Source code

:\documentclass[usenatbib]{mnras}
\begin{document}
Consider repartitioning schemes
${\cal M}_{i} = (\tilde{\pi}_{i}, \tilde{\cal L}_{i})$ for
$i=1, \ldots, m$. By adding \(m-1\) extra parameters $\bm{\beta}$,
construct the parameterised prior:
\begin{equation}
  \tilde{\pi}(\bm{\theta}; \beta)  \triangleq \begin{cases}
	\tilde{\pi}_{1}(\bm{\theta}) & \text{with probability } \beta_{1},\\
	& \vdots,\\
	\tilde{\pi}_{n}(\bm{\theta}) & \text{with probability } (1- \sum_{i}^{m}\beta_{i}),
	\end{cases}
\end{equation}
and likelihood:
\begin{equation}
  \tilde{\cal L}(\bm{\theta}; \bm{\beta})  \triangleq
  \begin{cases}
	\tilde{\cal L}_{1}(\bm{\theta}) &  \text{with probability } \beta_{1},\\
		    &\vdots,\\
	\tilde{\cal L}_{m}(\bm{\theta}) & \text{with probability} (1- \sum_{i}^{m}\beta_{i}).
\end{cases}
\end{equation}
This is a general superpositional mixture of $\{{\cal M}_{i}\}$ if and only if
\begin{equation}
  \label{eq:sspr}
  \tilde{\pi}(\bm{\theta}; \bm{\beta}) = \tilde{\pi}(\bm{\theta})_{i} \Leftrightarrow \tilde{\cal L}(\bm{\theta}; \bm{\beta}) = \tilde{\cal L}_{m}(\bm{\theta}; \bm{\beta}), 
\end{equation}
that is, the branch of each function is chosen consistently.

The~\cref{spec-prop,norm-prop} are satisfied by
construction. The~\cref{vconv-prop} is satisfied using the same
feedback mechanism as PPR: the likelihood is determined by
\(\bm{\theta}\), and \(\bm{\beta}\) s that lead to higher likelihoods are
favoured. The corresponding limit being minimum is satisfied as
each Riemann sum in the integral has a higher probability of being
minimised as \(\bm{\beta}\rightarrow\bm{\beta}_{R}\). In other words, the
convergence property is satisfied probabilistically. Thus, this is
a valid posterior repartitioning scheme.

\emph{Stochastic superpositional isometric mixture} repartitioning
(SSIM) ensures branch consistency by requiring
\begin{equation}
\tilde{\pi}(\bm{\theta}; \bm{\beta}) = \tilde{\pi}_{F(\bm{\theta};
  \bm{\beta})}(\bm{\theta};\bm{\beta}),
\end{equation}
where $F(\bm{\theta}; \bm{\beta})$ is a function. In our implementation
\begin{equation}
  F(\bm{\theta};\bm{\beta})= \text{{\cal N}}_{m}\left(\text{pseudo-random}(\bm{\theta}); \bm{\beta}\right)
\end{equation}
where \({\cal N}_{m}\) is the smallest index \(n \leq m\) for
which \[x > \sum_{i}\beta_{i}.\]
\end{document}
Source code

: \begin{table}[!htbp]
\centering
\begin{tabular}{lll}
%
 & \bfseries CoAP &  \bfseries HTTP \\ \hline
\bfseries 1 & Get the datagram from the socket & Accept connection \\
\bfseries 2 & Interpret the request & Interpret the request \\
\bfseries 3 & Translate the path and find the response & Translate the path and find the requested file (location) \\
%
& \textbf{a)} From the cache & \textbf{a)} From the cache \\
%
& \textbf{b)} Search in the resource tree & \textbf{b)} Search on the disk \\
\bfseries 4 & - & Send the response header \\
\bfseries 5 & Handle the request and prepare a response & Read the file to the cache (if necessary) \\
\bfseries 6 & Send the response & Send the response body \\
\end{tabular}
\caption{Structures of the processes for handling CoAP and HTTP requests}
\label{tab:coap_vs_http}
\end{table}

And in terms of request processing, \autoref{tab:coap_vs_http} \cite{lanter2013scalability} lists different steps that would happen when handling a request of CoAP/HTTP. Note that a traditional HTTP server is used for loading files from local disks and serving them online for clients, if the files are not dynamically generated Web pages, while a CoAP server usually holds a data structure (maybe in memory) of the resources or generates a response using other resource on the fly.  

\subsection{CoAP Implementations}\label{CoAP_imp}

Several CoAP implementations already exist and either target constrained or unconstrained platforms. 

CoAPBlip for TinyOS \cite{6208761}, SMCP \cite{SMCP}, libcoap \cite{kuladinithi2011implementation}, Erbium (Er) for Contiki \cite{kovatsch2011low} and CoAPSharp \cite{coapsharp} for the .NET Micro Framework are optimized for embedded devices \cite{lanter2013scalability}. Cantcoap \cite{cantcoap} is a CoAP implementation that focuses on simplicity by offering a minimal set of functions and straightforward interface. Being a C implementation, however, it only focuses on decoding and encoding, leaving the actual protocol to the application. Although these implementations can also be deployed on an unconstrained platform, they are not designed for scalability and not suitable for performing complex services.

--

Task to carry out: Here the job is to restate all of the data word for word.

Response to the exercise:
Source code

:\documentclass[usenatbib]{mnras}
\begin{document}
Consider repartitioning schemes
${\cal M}_{i} = (\tilde{\pi}_{i}, \tilde{\cal L}_{i})$ for
$i=1, \ldots, m$. By adding \(m-1\) extra parameters $\bm{\beta}$,
construct the parameterised prior:
\begin{equation}
  \tilde{\pi}(\bm{\theta}; \beta)  \triangleq \begin{cases}
	\tilde{\pi}_{1}(\bm{\theta}) & \text{with probability } \beta_{1},\\
	& \vdots,\\
	\tilde{\pi}_{n}(\bm{\theta}) & \text{with probability } (1- \sum_{i}^{m}\beta_{i}),
	\end{cases}
\end{equation}
and likelihood:
\begin{equation}
  \tilde{\cal L}(\bm{\theta}; \bm{\beta})  \triangleq
  \begin{cases}
	\tilde{\cal L}_{1}(\bm{\theta}) &  \text{with probability } \beta_{1},\\
		    &\vdots,\\
	\tilde{\cal L}_{m}(\bm{\theta}) & \text{with probability} (1- \sum_{i}^{m}\beta_{i}).
\end{cases}
\end{equation}
This is a general superpositional mixture of $\{{\cal M}_{i}\}$ if and only if
\begin{equation}
  \label{eq:sspr}
  \tilde{\pi}(\bm{\theta}; \bm{\beta}) = \tilde{\pi}(\bm{\theta})_{i} \Leftrightarrow \tilde{\cal L}(\bm{\theta}; \bm{\beta}) = \tilde{\cal L}_{m}(\bm{\theta}; \bm{\beta}), 
\end{equation}
that is, the branch of each function is chosen consistently.

The~\cref{spec-prop,norm-prop} are satisfied by
construction. The~\cref{vconv-prop} is satisfied using the same
feedback mechanism as PPR: the likelihood is determined by
\(\bm{\theta}\), and \(\bm{\beta}\) s that lead to higher likelihoods are
favoured. The corresponding limit being minimum is satisfied as
each Riemann sum in the integral has a higher probability of being
minimised as \(\bm{\beta}\rightarrow\bm{\beta}_{R}\). In other words, the
convergence property is satisfied probabilistically. Thus, this is
a valid posterior repartitioning scheme.

\emph{Stochastic superpositional isometric mixture} repartitioning
(SSIM) ensures branch consistency by requiring
\begin{equation}
\tilde{\pi}(\bm{\theta}; \bm{\beta}) = \tilde{\pi}_{F(\bm{\theta};
  \bm{\beta})}(\bm{\theta};\bm{\beta}),
\end{equation}
where $F(\bm{\theta}; \bm{\beta})$ is a function. In our implementation
\begin{equation}
  F(\bm{\theta};\bm{\beta})= \text{{\cal N}}_{m}\left(\text{pseudo-random}(\bm{\theta}); \bm{\beta}\right)
\end{equation}
where \({\cal N}_{m}\) is the smallest index \(n \leq m\) for
which \[x > \sum_{i}\beta_{i}.\]
\end{document}
Source code

: \begin{table}[!htbp]
\centering
\begin{tabular}{lll}
%
 & \bfseries CoAP &  \bfseries HTTP \\ \hline
\bfseries 1 & Get the datagram from the socket & Accept connection \\
\bfseries 2 & Interpret the request & Interpret the request \\
\bfseries 3 & Translate the path and find the response & Translate the path and find the requested file (location) \\
%
& \textbf{a)} From the cache & \textbf{a)} From the cache \\
%
& \textbf{b)} Search in the resource tree & \textbf{b)} Search on the disk \\
\bfseries 4 & - & Send the response header \\
\bfseries 5 & Handle the request and prepare a response & Read the file to the cache (if necessary) \\
\bfseries 6 & Send the response & Send the response body \\
\end{tabular}
\caption{Structures of the processes for handling CoAP and HTTP requests}
\label{tab:coap_vs_http}
\end{table}

And in terms of request processing, \autoref{tab:coap_vs_http} \cite{lanter2013scalability} lists different steps that would happen when handling a request of CoAP/HTTP. Note that a traditional HTTP server is used for loading files from local disks and serving them online for clients, if the files are not dynamically generated Web pages, while a CoAP server usually holds a data structure (maybe in memory) of the resources or generates a response using other resource on the fly.  

\subsection{CoAP Implementations}\label{CoAP_imp}

Several CoAP implementations already exist and either target constrained or unconstrained platforms. 

CoAPBlip for TinyOS \cite{6208761}, SMCP \cite{SMCP}, libcoap \cite{kuladinithi2011implementation}, Erbium (Er) for Contiki \cite{kovatsch2011low} and CoAPSharp \cite{coapsharp} for the .NET Micro Framework are optimized for embedded devices \cite{lanter2013scalability}. Cantcoap \cite{cantcoap} is a CoAP implementation that focuses on simplicity by offering a minimal set of functions and straightforward interface. Being a C implementation, however, it only focuses on decoding and encoding, leaving the actual protocol to the application. Although these implementations can also be deployed on an unconstrained platform, they are not designed for scalability and not suitable for performing complex services.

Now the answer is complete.